El marido comenzó a filmar la puerta de madera claveteada y Siobhan se disculpó y se acercó al local, que aún no estaba abierto, pero, pensando que ya habría alguien, golpeó la puerta con el pie. La parte inferior era de madera maciza, mientras que la superior era de cuarterones con círculos de vidrio como culos de botellas de vino. Vio una sombra tras los cristales y oyó el clic de la llave al girar.

—Abrimos a las once.

—Señor Mangold, soy la sargento Clarke. ¿Me recuerda?

—Dios, ¿de qué se trata ahora?

—¿Puedo pasar?

—Estoy ocupado con alguien.

—Seré breve.

Mangold no acababa de decidirse, pero al final le franqueó la entrada.

—Gracias —dijo Siobhan—. ¿Qué le ha sucedido?

Mangold se llevó la mano a una magulladura en la mejilla izquierda bajo un ojo morado.

—Fue en una disputa con un cliente —contestó—. Gajes del oficio.

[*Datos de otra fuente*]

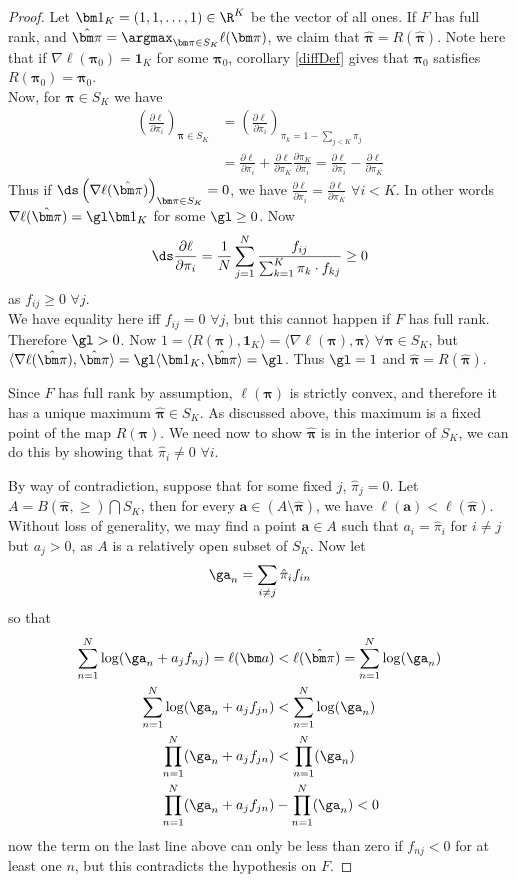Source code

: \begin{proof}
Let $\bm 1_K=(1,1,\ldots,1)\in \R^K$ be the vector of all ones.  If $F$ has full rank, and $\hat{\bm\pi}=\argmax_{\bm\pi\in S_K}\ell(\bm\pi)$, we claim that $\hat{\bm\pi}=R(\hat{\bm\pi})$.
 Note here that if $\nabla\ell(\bm\pi_0)=\bm 1_K$ for some $\bm\pi_0$, corollary \ref{diffDef} gives that $\bm\pi_0$ satisfies $R(\bm\pi_0)=\bm\pi_0$.\\
Now, for $\bm\pi\in S_K$ we have
\begin{align*}
\left(\frac{\partial\ell}{\partial\pi_i}\right)_{\bm\pi\in S_K}&=\left(\frac{\partial\ell}{\partial\pi_i}\right)_{\pi_k=1-\sum_{j<K}\pi_j} \\
&=\frac{\partial\ell}{\partial\pi_i}+\frac{\partial\ell}{\partial\pi_K}\frac{\partial\pi_K}{\partial\pi_i}=\frac{\partial\ell}{\partial\pi_i}-\frac{\partial\ell}{\partial\pi_K}
\end{align*}
Thus if $\ds \left(\nabla\ell(\hat{\bm\pi})\right)_{\bm\pi\in S_K}=0$, we have $\frac{\partial\ell}{\partial\pi_i}=\frac{\partial\ell}{\partial\pi_K}$ $\forall i< K$. In other words $\nabla\ell(\hat{\bm\pi})=\gl\bm 1_K$ for some $\gl\geq 0$. Now \[\ds \frac{\partial\ell}{\partial\pi_i}=\frac 1N\sum_{j=1}^{N}\frac{f_{ij}}{\sum_{k=1}^{K}\pi_k\cdot f_{kj}}\geq 0\] as $f_{ij}\geq 0$ $\forall j$. \\ We have equality here iff $f_{ij}=0$ $\forall j$, but this cannot happen if $F$ has full rank. Therefore $\gl>0$.
Now $1=\langle R(\bm\pi),\bm 1_K\rangle=\langle \nabla\ell(\bm\pi),\bm\pi\rangle$ $\forall \bm\pi\in S_K$, but $\langle \nabla\ell(\hat{\bm\pi}),\hat{\bm\pi}\rangle=\gl\langle \bm 1_K,\hat{\bm\pi}\rangle=\gl$. Thus $\gl=1$ and $\hat{\bm\pi}=R(\hat{\bm\pi})$.

Since $F$ has full rank by assumption, $\ell(\bm\pi)$ is strictly convex, and therefore it has a unique maximum $\hat{\bm\pi}\in S_K$.  As discussed above, this maximum is a fixed point of the map $R(\bm\pi)$. We need now to show $\hat{\bm\pi}$ is in the interior of $S_K$, we can do this by showing that $\hat{\pi}_i\neq 0$ $\forall i$.

By way of contradiction, suppose that for some fixed $j$, $\hat{\pi}_j=0$. Let $A=B(\hat{\bm\pi},\ge)\bigcap S_K$, then for every $\bm a\in (A\setminus\hat{\bm\pi})$, we have $\ell(\bm a)<\ell(\hat{\bm\pi})$.  Without loss of generality, we may find a point $\bm a \in A$ such that $a_i=\hat{\pi}_i$ for $i\neq j$ but $a_j>0$, as $A$ is a relatively open subset of $S_K$.  Now let 
\[\ga_n=\sum_{i\neq j} \hat{\pi}_if_{in}\]
so that 
\begin{align*}
\sum_{n=1}^N\log(\ga_n+a_jf_{nj})=\ell(\bm a)&<\ell(\hat{\bm\pi})=\sum_{n=1}^N\log(\ga_n)\\
\sum_{n=1}^N\log(\ga_n+a_jf_{jn})&<\sum_{n=1}^N\log(\ga_n)\\
\prod_{n=1}^{N}(\ga_n+a_jf_{jn})&<\prod_{n=1}^{N}(\ga_n)\\
\prod_{n=1}^{N}(\ga_n+a_jf_{jn})&-\prod_{n=1}^{N}(\ga_n)<0\\
\end{align*}
now the term on the last line above can only be less than zero if $f_{nj}<0$ for at least one $n$, but this contradicts the hypothesis on $F$.


\end{proof}
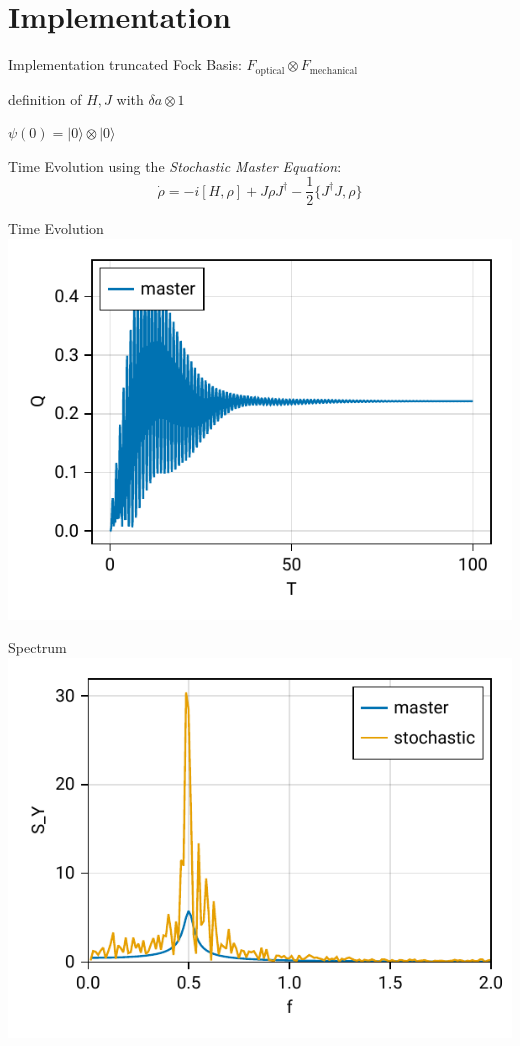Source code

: \documentclass{beamer}
\begin{document}
\section{Implementation}
\begin{frame}{Implementation}
truncated Fock Basis: $F_\text{optical} \otimes F_\text{mechanical}$

definition of $H, J$ with $\delta a \otimes 1$

$\psi(0) = |0\rangle \otimes |0\rangle$

Time Evolution using the \emph{Stochastic Master Equation}: 
$$
	\dot\rho = -i[H,\rho] + J\rho J^\dagger - \frac{1}{2} \{J^\dagger J, \rho\}
$$
\end{frame}

\begin{frame}{Time Evolution}
	\centering
	\includegraphics{figures/01 time evolution.pdf}
\end{frame}

\begin{frame}{Spectrum}
	\centering
	\includegraphics{figures/01 time evolution spectrum.pdf}
\end{frame}
\end{document}
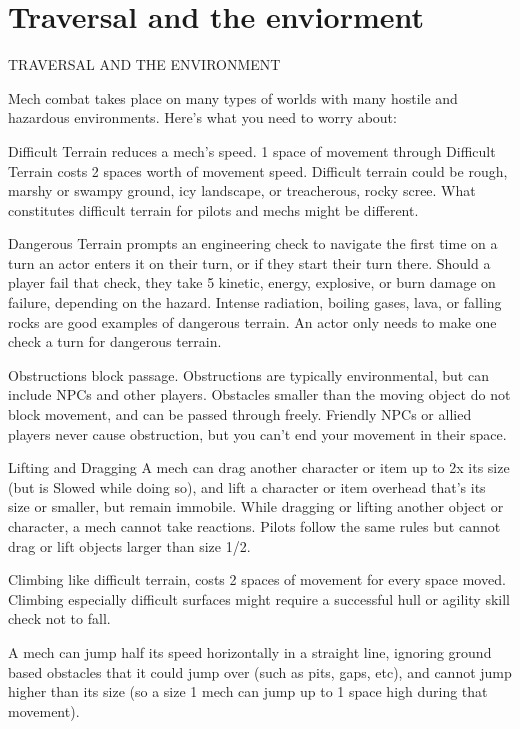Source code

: \section{Traversal and the enviorment}
                          TRAVERSAL AND THE ENVIRONMENT

Mech combat takes place on many types of worlds with many hostile and hazardous
environments. Here’s what you need to worry about:





Difficult Terrain reduces a mech’s speed. 1 space of movement through Difficult Terrain costs 2
spaces worth of movement speed. Difficult terrain could be rough, marshy or swampy ground,
icy landscape, or treacherous, rocky scree. What constitutes difficult terrain for pilots and mechs
might be different.


Dangerous Terrain prompts an engineering check to navigate the first time on a turn an actor
enters it on their turn, or if they start their turn there. Should a player fail that check, they take 5
kinetic, energy, explosive, or burn damage on failure, depending on the hazard. Intense radiation,
boiling gases, lava, or falling rocks are good examples of dangerous terrain. An actor only needs
to make one check a turn for dangerous terrain.


Obstructions block passage. Obstructions are typically environmental, but can include NPCs
and other players. Obstacles smaller than the moving object do not block movement, and
can be passed through freely. Friendly NPCs or allied players never cause obstruction, but
you can’t end your movement in their space.


Lifting and  Dragging
A mech can drag another character or item up to 2x its size (but is Slowed while doing so), and
lift a character or item overhead that’s its size or smaller, but remain immobile. While dragging or
lifting another object or character, a mech cannot take reactions. Pilots follow the same rules but
cannot drag or lift objects larger than size 1/2.


Climbing like difficult terrain, costs 2 spaces of movement for every space moved. Climbing
especially difficult surfaces might require a successful hull or agility skill check not to fall.


A mech can jump half its speed horizontally in a straight line, ignoring ground based obstacles
that it could jump over (such as pits, gaps, etc), and cannot jump higher than its size (so a size 1
mech can jump up to 1 space high during that movement).



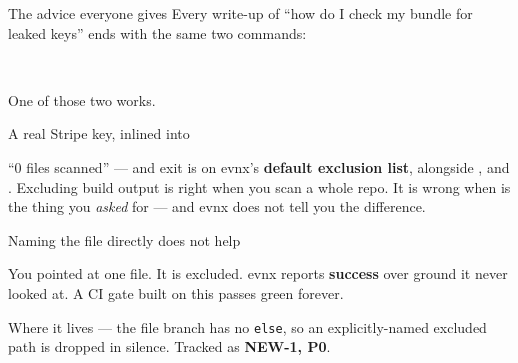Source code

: \documentclass[aspectratio=169,10pt]{beamer}
\begin{document}
\begin{frame}{The advice everyone gives}
  Every write-up of ``how do I check my bundle for leaked keys'' ends with the
  same two commands:

  \vspace{0.8em}
  \begin{center}\large
   \\[0.4em]
  \end{center}

  \vspace{0.9em}
  One of those two works.

  \vspace{0.6em}
\end{frame}

\begin{frame}[fragile]{A real Stripe key, inlined into }

  \vspace{0.4em}
  \begin{trap}{``0 files scanned'' --- and exit \exitzero}
     is on evnx's \textbf{default exclusion list}, alongside
    ,  and . Excluding build
    output is right when you scan a whole repo. It is wrong when 
    is the thing you \emph{asked} for --- and evnx does not tell you the
    difference.
  \end{trap}
\end{frame}

\begin{frame}[fragile]{Naming the file directly does not help}

  \vspace{0.4em}
  {\footnotesize You pointed at one file. It is excluded. evnx reports
  \textbf{success} over ground it never looked at. A CI gate built on this
  passes green forever.}

  \vspace{0.5em}
  \begin{block}{\small Where it lives}
     --- the file branch has no
    \texttt{else}, so an explicitly-named excluded path is dropped in silence.
    Tracked as \textbf{NEW-1, P0}.
  \end{block}
\end{frame}
\end{document}

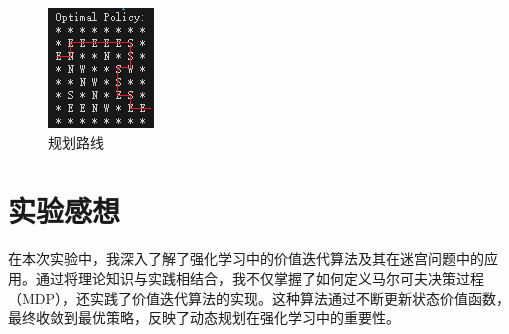 \documentclass{article}
\begin{document}
\begin{figure}[H]
\begin{minipage}{0.35\linewidth}
        \includegraphics[width=\linewidth]{./image/image2.png}
        \caption{规划路线}
    \end{minipage}
\end{figure}

\section{实验感想}
在本次实验中，我深入了解了强化学习中的价值迭代算法及其在迷宫问题中的应用。通过将理论知识与实践相结合，我不仅掌握了如何定义马尔可夫决策过程（MDP），还实践了价值迭代算法的实现。这种算法通过不断更新状态价值函数，最终收敛到最优策略，反映了动态规划在强化学习中的重要性。
\end{document}
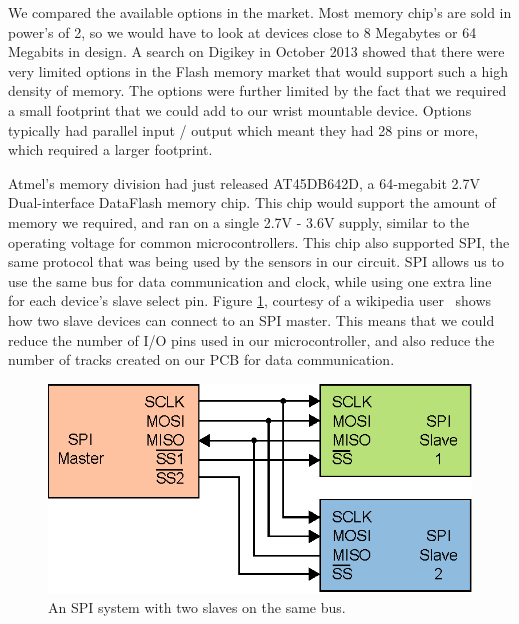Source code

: We compared the available options in the market. Most memory chip's are sold in power's of 2, so we would have to look at devices close to 8 Megabytes or 64 Megabits in design.
A search on Digikey \cite{Web:DigiKeyWebsite} in October 2013 showed that there were very limited options in the Flash memory market that would support such a high density of memory. The options were further limited by the fact that we required a small footprint that we could add to our wrist mountable device. Options typically had parallel input / output which meant they had 28 pins or more, which required a larger footprint.

Atmel's memory division had just released AT45DB642D, a 64-megabit 2.7V Dual-interface DataFlash memory chip. This chip would support the amount of memory we required, and ran on a single 2.7V - 3.6V supply, similar to the operating voltage for common microcontrollers. This chip also supported SPI, the same protocol that was being used by the sensors in our circuit. SPI allows us to use the same bus for data communication and clock, while using one extra line for each device's slave select pin. Figure \ref{Fig:SPISLAVES}, courtesy of a wikipedia user~\cite{Web:WikiCBurnett} shows how two slave devices can connect to an SPI master. This means that we could reduce the number of I/O pins used in our microcontroller, and also reduce the number of tracks created on our PCB for data communication.

\begin{figure}
\begin{center}
\includegraphics{images/SPI_SLAVES.eps}
\caption{An SPI system with two slaves on the same bus.}
\label{Fig:SPISLAVES}
\end{center}
\end{figure}

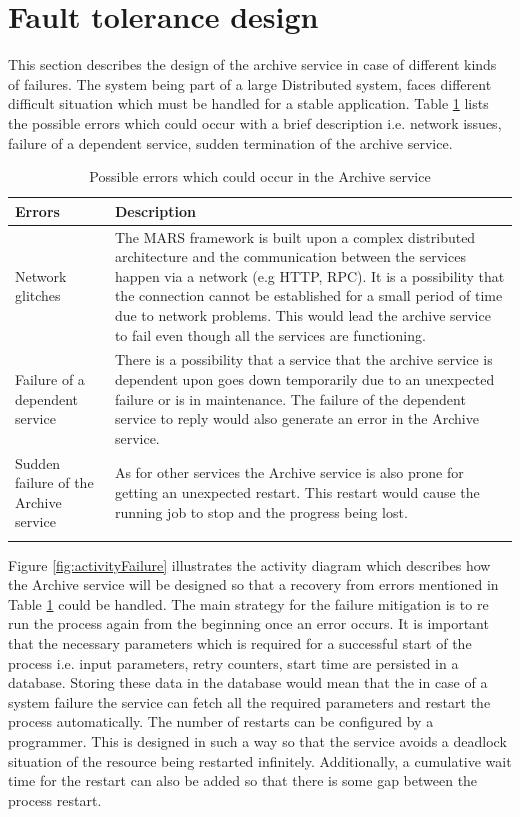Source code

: \newpage
\section{Fault tolerance design}
This section describes the design of the archive service in case of different kinds of failures. The system being part of a large Distributed system,
faces different difficult situation which must be handled for a stable application. Table \ref{table:probServices} lists the possible errors which 
could occur with a brief description i.e. network issues, failure of a 
dependent service, sudden termination of the archive service. 
\begin{longtable}{|p{4cm}|p{10cm}|}
    \hline
        \textbf{Errors}  & \textbf{Description}\\
    \hline
        Network glitches & The MARS framework is built upon a complex distributed architecture and the communication between the services
        happen via a network (e.g HTTP, RPC). It is a possibility that the connection cannot be established for a small period of time due to network problems.
        This would lead the archive service to fail even though all the services are functioning.\\
    \hline
        Failure of a dependent service & There is a possibility that a service that the archive service is dependent upon goes down temporarily due to an unexpected
        failure or is in maintenance. The failure of the dependent service to reply would also generate an error in the Archive service.\\
    \hline
        Sudden failure of the Archive service & As for other services the Archive service is also prone for getting an unexpected restart. This restart would cause
        the running job to stop and the progress being lost.\\    
    \hline
    \caption{Possible errors which could occur in the Archive service}
    \label{table:probServices} 
\end{longtable}

Figure \ref{fig:activityFailure} illustrates the activity diagram which describes how the Archive service will be designed so that a recovery from errors mentioned in
Table \ref{table:probServices} could be handled. The main strategy for the failure mitigation is to re run the process again from the beginning once an error occurs. 
It is important that the necessary parameters which is required for a successful start of the process i.e. input parameters, retry counters, start time are persisted
in a database. Storing these data in the database would mean that the in case of a system failure the service can fetch all the required parameters and restart the 
process automatically. The number of restarts can be configured by a programmer. This is designed in such a way so that the service avoids a deadlock situation of the
resource being restarted infinitely. Additionally, a cumulative wait time for the restart can also be added so that there is some gap between the process restart.

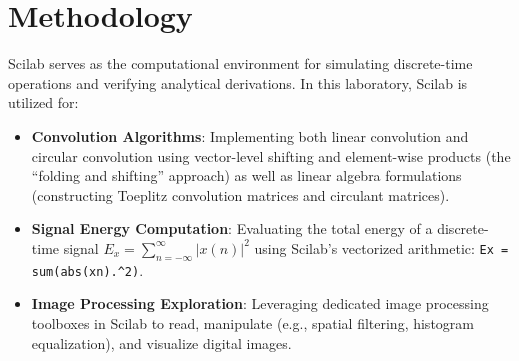 \documentclass[12pt,a4paper]{article}
\begin{document}
\section{Methodology}
Scilab serves as the computational environment for simulating discrete-time operations and verifying analytical derivations. In this laboratory, Scilab is utilized for:
\begin{itemize}
    \item \textbf{Convolution Algorithms}: Implementing both linear convolution and circular convolution using vector-level shifting and element-wise products (the ``folding and shifting'' approach) as well as linear algebra formulations (constructing Toeplitz convolution matrices and circulant matrices).
    \item \textbf{Signal Energy Computation}: Evaluating the total energy of a discrete-time signal $E_x = \sum_{n=-\infty}^{\infty} |x(n)|^2$ using Scilab's vectorized arithmetic: \texttt{Ex = sum(abs(xn).\^{}2)}.
    \item \textbf{Image Processing Exploration}: Leveraging dedicated image processing toolboxes in Scilab to read, manipulate (e.g., spatial filtering, histogram equalization), and visualize digital images.
\end{itemize}
\end{document}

Siobhan miró al camarero, que trasvasaba hielo de una cubitera a otra, quien le dirigió una inclinación de cabeza a guisa de saludo. Olía a desinfectante y a cera líquida. En la barra se consumía un cigarrillo en un cenicero al lado de un café. Había también papeles y el correo.

—Usted salió bien librado —comentó Siobhan al camarero.

—No estaba de servicio —respondió él encogiéndose de hombros.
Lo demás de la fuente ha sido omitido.